++++ Extracted records ++++
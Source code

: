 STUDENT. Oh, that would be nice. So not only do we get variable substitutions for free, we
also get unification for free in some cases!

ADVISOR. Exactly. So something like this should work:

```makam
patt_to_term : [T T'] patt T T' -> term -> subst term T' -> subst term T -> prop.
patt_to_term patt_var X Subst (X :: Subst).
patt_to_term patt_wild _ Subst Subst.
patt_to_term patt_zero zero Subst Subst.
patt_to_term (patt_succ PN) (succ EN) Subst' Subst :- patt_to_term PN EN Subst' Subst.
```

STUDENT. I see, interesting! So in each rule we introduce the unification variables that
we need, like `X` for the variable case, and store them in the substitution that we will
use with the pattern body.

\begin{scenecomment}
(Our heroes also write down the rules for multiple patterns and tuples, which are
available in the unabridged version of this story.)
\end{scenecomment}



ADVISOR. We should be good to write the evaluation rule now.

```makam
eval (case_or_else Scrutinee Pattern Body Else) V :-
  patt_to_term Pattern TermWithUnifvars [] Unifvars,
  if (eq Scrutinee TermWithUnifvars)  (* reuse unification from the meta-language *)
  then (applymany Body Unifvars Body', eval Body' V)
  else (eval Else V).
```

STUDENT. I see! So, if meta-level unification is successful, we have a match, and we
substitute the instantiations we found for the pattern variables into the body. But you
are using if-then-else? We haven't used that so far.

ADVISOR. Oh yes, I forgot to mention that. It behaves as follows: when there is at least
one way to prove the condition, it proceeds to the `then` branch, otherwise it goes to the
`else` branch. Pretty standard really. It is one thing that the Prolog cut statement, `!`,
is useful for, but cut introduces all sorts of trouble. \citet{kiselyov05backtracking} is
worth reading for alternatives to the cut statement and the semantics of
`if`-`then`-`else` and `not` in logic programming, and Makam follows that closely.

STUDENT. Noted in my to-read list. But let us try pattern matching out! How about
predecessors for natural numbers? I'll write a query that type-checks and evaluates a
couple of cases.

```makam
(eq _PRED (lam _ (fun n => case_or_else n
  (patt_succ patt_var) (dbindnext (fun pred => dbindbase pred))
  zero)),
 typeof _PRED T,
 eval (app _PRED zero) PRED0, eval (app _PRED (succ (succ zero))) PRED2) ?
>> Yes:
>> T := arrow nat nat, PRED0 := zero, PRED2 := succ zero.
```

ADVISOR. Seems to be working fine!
++++
The answer should consist of every entry, repeated word for word.

◆ Task output ◆
Source code

: STUDENT. Oh, that would be nice. So not only do we get variable substitutions for free, we
also get unification for free in some cases!

ADVISOR. Exactly. So something like this should work:

```makam
patt_to_term : [T T'] patt T T' -> term -> subst term T' -> subst term T -> prop.
patt_to_term patt_var X Subst (X :: Subst).
patt_to_term patt_wild _ Subst Subst.
patt_to_term patt_zero zero Subst Subst.
patt_to_term (patt_succ PN) (succ EN) Subst' Subst :- patt_to_term PN EN Subst' Subst.
```

STUDENT. I see, interesting! So in each rule we introduce the unification variables that
we need, like `X` for the variable case, and store them in the substitution that we will
use with the pattern body.

\begin{scenecomment}
(Our heroes also write down the rules for multiple patterns and tuples, which are
available in the unabridged version of this story.)
\end{scenecomment}



ADVISOR. We should be good to write the evaluation rule now.

```makam
eval (case_or_else Scrutinee Pattern Body Else) V :-
  patt_to_term Pattern TermWithUnifvars [] Unifvars,
  if (eq Scrutinee TermWithUnifvars)  (* reuse unification from the meta-language *)
  then (applymany Body Unifvars Body', eval Body' V)
  else (eval Else V).
```

STUDENT. I see! So, if meta-level unification is successful, we have a match, and we
substitute the instantiations we found for the pattern variables into the body. But you
are using if-then-else? We haven't used that so far.

ADVISOR. Oh yes, I forgot to mention that. It behaves as follows: when there is at least
one way to prove the condition, it proceeds to the `then` branch, otherwise it goes to the
`else` branch. Pretty standard really. It is one thing that the Prolog cut statement, `!`,
is useful for, but cut introduces all sorts of trouble. \citet{kiselyov05backtracking} is
worth reading for alternatives to the cut statement and the semantics of
`if`-`then`-`else` and `not` in logic programming, and Makam follows that closely.

STUDENT. Noted in my to-read list. But let us try pattern matching out! How about
predecessors for natural numbers? I'll write a query that type-checks and evaluates a
couple of cases.

```makam
(eq _PRED (lam _ (fun n => case_or_else n
  (patt_succ patt_var) (dbindnext (fun pred => dbindbase pred))
  zero)),
 typeof _PRED T,
 eval (app _PRED zero) PRED0, eval (app _PRED (succ (succ zero))) PRED2) ?
>> Yes:
>> T := arrow nat nat, PRED0 := zero, PRED2 := succ zero.
```

ADVISOR. Seems to be working fine!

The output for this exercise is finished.